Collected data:

——

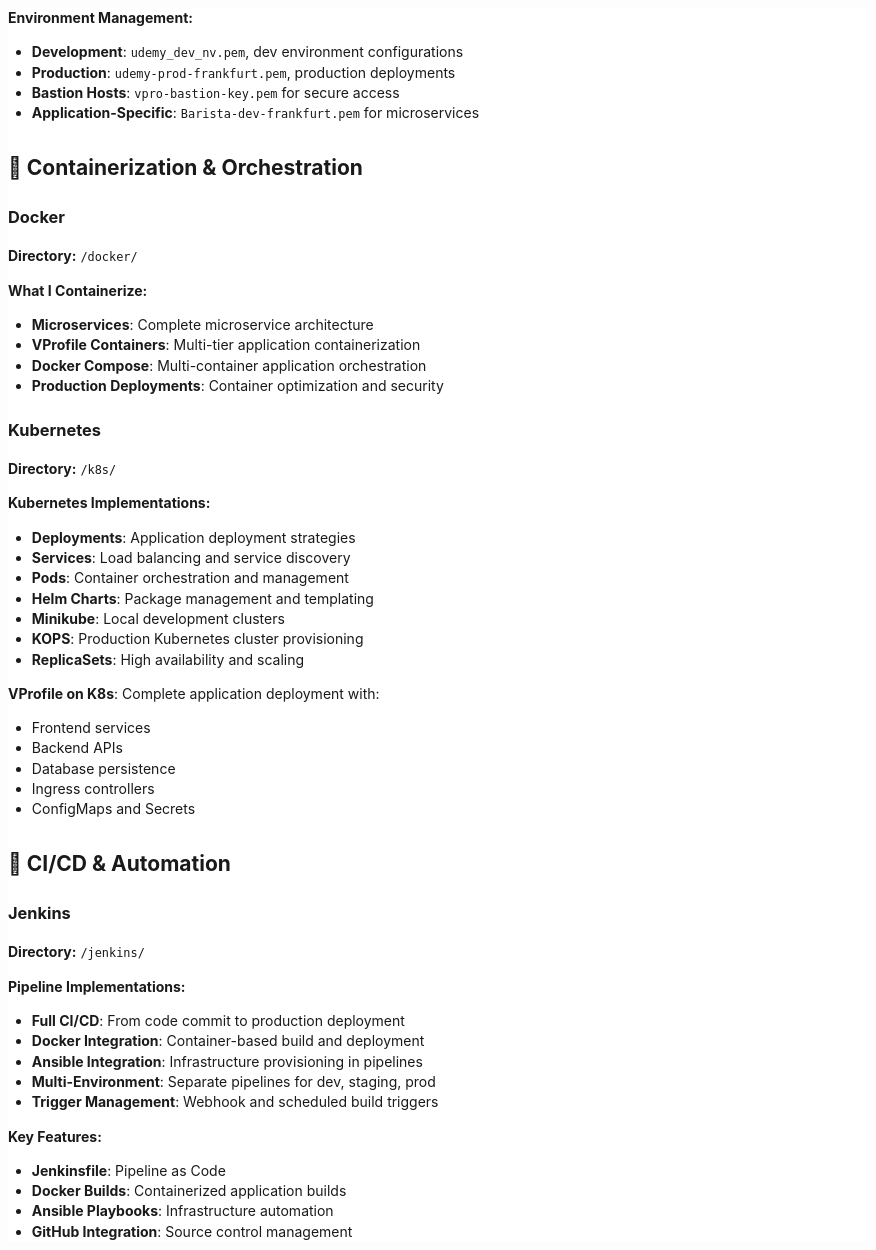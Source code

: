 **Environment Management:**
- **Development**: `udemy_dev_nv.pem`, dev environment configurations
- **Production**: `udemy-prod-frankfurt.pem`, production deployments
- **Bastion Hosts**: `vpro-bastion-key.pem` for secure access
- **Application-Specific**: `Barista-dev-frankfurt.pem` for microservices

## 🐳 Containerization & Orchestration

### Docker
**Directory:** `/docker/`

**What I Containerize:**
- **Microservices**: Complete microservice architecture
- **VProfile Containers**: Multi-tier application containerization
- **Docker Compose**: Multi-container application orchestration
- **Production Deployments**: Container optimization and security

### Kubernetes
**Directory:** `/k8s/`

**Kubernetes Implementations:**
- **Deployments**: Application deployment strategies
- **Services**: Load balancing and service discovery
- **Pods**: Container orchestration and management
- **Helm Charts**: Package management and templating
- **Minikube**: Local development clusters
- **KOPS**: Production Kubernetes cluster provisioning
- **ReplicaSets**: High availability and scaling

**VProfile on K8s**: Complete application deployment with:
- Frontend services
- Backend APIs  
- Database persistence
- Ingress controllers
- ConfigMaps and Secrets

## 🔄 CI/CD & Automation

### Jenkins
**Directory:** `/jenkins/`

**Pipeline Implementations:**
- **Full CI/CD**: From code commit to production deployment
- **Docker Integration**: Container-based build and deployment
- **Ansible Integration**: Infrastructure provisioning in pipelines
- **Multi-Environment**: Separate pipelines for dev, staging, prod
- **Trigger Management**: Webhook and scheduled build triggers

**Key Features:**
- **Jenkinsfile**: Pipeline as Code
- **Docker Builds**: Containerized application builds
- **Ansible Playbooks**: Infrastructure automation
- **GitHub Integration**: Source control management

——

■ Task requirements
Give the records again without a single change, and exclude the pictures.

■ Exercise solution
Source code

: **Environment Management:**
- **Development**: `udemy_dev_nv.pem`, dev environment configurations
- **Production**: `udemy-prod-frankfurt.pem`, production deployments
- **Bastion Hosts**: `vpro-bastion-key.pem` for secure access
- **Application-Specific**: `Barista-dev-frankfurt.pem` for microservices

## 🐳 Containerization & Orchestration

### Docker
**Directory:** `/docker/`

**What I Containerize:**
- **Microservices**: Complete microservice architecture
- **VProfile Containers**: Multi-tier application containerization
- **Docker Compose**: Multi-container application orchestration
- **Production Deployments**: Container optimization and security

### Kubernetes
**Directory:** `/k8s/`

**Kubernetes Implementations:**
- **Deployments**: Application deployment strategies
- **Services**: Load balancing and service discovery
- **Pods**: Container orchestration and management
- **Helm Charts**: Package management and templating
- **Minikube**: Local development clusters
- **KOPS**: Production Kubernetes cluster provisioning
- **ReplicaSets**: High availability and scaling

**VProfile on K8s**: Complete application deployment with:
- Frontend services
- Backend APIs  
- Database persistence
- Ingress controllers
- ConfigMaps and Secrets

## 🔄 CI/CD & Automation

### Jenkins
**Directory:** `/jenkins/`

**Pipeline Implementations:**
- **Full CI/CD**: From code commit to production deployment
- **Docker Integration**: Container-based build and deployment
- **Ansible Integration**: Infrastructure provisioning in pipelines
- **Multi-Environment**: Separate pipelines for dev, staging, prod
- **Trigger Management**: Webhook and scheduled build triggers

**Key Features:**
- **Jenkinsfile**: Pipeline as Code
- **Docker Builds**: Containerized application builds
- **Ansible Playbooks**: Infrastructure automation
- **GitHub Integration**: Source control management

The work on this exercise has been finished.